I got an invitation in the mail the other day to the annual “Russian Festival” at the San Francisco Russian Center, an event I attended regularly as a child. I remember tables of cherry pastries and pierogi, game stands where you could play for a quarter and win tiny plastic toys, and rather thrillingly athletic dance performances by local professional Russian and Ukrainian folk dance troupes. I also remember the weirdness of seeing my classmates from the Russian Orthodox school I attended part time in this other context, outside of school and with their families. At that age, the people in your life fit neatly into categories: there were my mother’s friends who ushered with her at the opera and always wore black, my father’s friends from Vesuvio’s, who grew their hair long and argued about poetry, his models, who were always naked and very sweet to me despite my frequent interruptions of their sittings, my friends from my regular school, who wore their hair in dookie braids and played football with me, and my classmates from Russian school, who wore navy blue skirts or pants and white blouses and were generally terrors. It was strange seeing them in normal clothing with nice grown-ups who resembled them and who didn’t seem aware of their awfulness. I assume I was awful then too, for at that age I would do anything to fit in. I even played along when they’d flip their bottom lips down and their upper lips up, a “game” we called “n***** lips”.


As she handed me the invitation (a print of a smiling Matryoshka, of course), she said that it had always been a regret of my American father’s that they had not worked harder to insert me into that world, the Russian immigrant community. This had been a platitude of my growing years, the importance of ensconcing oneself in the culture of one’s ancestry. For my parents, especially my mother, this importance had several bases, one being that one had to look outside the American mainstream for culture worthy of the name, and she had me watching Russian childrens’ shows, Russian opera and ballet, studying art, math, and chess, with teachers from institutes in St. Petersburg and Moscow (all of which I still believe are leagues superior to their American counterparts). The other was a belief that in order to assess the virtues of whatever world one lives in, and even to gain respect within that world, one has to be able to stand aloof from it somewhat, to know things, have experienced things from a different world. I still like to be a little different from whatever circles I’m moving in at the moment, and find myself emphasizing what foreignness I can lay claim to when I’m with Americans, and acting the unrepentant ugly American amongst foreigners.

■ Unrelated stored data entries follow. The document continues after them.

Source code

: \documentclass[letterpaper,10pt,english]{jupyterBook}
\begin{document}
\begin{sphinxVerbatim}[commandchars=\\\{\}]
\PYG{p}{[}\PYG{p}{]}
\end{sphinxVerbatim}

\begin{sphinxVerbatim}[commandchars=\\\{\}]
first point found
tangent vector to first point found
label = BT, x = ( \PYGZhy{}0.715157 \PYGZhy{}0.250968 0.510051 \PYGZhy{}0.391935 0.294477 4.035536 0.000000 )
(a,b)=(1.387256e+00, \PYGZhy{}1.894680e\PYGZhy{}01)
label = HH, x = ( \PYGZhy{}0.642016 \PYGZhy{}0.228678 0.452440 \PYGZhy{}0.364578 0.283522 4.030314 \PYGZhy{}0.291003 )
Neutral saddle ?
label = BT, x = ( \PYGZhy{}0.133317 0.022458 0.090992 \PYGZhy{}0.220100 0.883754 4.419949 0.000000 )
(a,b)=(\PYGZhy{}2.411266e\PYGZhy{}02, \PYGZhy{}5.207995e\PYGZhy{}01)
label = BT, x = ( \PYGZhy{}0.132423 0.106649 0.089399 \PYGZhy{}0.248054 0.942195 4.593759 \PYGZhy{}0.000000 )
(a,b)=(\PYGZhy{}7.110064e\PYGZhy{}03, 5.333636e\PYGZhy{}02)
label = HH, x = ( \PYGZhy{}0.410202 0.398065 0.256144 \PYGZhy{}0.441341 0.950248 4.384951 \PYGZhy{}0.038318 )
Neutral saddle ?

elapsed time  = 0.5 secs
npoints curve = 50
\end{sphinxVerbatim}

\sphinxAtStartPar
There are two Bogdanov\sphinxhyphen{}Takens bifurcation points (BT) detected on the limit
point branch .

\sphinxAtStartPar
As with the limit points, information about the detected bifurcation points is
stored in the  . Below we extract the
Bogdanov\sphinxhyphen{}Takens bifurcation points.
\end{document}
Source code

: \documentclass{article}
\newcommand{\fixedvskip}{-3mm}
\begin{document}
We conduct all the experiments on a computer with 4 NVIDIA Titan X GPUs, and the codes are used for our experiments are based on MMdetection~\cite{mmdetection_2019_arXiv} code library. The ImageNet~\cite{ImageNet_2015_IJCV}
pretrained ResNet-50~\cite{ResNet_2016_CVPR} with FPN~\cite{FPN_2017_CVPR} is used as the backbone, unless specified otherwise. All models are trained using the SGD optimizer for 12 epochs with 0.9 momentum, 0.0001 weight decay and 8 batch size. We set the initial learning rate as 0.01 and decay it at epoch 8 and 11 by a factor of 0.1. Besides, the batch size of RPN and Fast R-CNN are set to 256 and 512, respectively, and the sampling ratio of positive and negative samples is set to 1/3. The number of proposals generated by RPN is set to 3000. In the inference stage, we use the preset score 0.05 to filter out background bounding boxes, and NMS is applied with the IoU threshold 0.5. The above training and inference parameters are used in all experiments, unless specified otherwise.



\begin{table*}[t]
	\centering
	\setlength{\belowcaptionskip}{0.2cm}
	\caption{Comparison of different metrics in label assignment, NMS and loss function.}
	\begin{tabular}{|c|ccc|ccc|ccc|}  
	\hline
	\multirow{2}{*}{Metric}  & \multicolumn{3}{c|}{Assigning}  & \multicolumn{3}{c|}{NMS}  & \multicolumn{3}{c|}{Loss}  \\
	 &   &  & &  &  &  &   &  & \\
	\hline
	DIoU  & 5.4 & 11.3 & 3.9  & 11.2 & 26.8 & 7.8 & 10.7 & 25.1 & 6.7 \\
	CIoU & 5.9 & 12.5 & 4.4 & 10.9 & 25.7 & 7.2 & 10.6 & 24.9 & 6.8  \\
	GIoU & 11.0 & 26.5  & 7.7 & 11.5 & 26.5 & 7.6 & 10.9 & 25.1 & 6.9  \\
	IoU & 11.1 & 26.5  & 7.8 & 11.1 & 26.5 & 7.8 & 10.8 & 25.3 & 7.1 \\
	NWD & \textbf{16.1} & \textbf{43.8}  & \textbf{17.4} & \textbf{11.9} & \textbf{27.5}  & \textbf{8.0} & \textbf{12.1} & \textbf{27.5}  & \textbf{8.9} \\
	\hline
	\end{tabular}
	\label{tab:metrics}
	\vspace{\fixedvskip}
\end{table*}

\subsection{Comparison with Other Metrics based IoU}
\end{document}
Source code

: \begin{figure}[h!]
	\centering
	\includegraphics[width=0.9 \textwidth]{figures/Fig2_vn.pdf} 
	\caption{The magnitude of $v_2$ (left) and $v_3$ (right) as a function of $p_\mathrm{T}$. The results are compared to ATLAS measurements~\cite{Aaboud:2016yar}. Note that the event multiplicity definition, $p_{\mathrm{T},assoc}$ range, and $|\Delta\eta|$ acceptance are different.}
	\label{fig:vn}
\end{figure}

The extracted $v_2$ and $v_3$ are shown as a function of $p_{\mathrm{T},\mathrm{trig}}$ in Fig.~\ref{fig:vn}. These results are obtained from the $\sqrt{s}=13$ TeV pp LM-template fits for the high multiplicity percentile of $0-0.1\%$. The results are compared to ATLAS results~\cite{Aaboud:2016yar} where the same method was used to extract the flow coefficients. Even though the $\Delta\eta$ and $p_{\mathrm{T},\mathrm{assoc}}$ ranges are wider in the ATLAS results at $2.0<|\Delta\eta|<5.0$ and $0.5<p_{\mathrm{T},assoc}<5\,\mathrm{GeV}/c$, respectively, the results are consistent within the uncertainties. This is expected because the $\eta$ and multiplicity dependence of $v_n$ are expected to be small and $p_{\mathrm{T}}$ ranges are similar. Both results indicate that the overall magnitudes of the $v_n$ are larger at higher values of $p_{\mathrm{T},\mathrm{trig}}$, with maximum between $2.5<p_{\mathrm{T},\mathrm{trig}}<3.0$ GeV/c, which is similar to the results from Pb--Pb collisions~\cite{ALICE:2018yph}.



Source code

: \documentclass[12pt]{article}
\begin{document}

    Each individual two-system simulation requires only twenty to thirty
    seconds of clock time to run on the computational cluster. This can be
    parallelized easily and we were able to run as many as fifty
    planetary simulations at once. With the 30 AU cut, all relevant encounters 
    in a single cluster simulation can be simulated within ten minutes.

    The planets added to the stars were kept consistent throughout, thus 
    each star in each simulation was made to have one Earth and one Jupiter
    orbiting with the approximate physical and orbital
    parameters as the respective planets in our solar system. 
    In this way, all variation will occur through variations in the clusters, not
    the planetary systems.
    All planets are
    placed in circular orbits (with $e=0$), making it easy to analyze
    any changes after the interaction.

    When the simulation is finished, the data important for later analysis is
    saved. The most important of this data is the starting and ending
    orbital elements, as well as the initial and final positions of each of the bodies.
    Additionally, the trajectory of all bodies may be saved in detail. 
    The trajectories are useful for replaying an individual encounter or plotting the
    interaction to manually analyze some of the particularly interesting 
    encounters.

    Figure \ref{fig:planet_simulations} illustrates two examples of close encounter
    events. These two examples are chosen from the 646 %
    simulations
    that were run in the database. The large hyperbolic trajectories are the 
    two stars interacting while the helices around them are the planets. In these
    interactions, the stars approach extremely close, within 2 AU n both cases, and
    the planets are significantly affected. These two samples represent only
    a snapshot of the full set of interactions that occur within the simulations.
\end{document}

Of course the modern, western affection for multiculturalism reinforced these notions, and I never thought much about them. But when my mother mentioned this the other day, that even my Midwestern American father genuinely wished he had made more of a Ruskie out of me, for the first time I considered whether I shared the same wish, now that I’m an adult. I realized that it was no longer a given that I shared the same regret. I wasn’t sure, as my parents had been, that closer ties to the Slavic community here would have been a boon to my life. How, exactly?


A couple of days after that, I went to the Russian deli in the Outer Richmond and ran into an older male acquaintance—I say acquaintance although he was as good as a stranger to me, but seemed to know my mother. He spoke to me in Russian and I had to tell him in the few broken words at my disposal that I only understand a little, and speak badly. He looked crestfallen, stunned, bewildered at both my ignorance and my willingness to admit to it. He had a friend of his own with him, who was definitely a stranger to me, and who asked,


“Don’t you speak any other languages??”

“French.”

He looked off into the pickle shelves and then down at the floor, as if he might find the reason for my having wasted my life like this spelled out in the squashed caviar along the linoleum.

He looked back up at me, a scowling acheiropoietos, and said,

“It would be good to have….something else.”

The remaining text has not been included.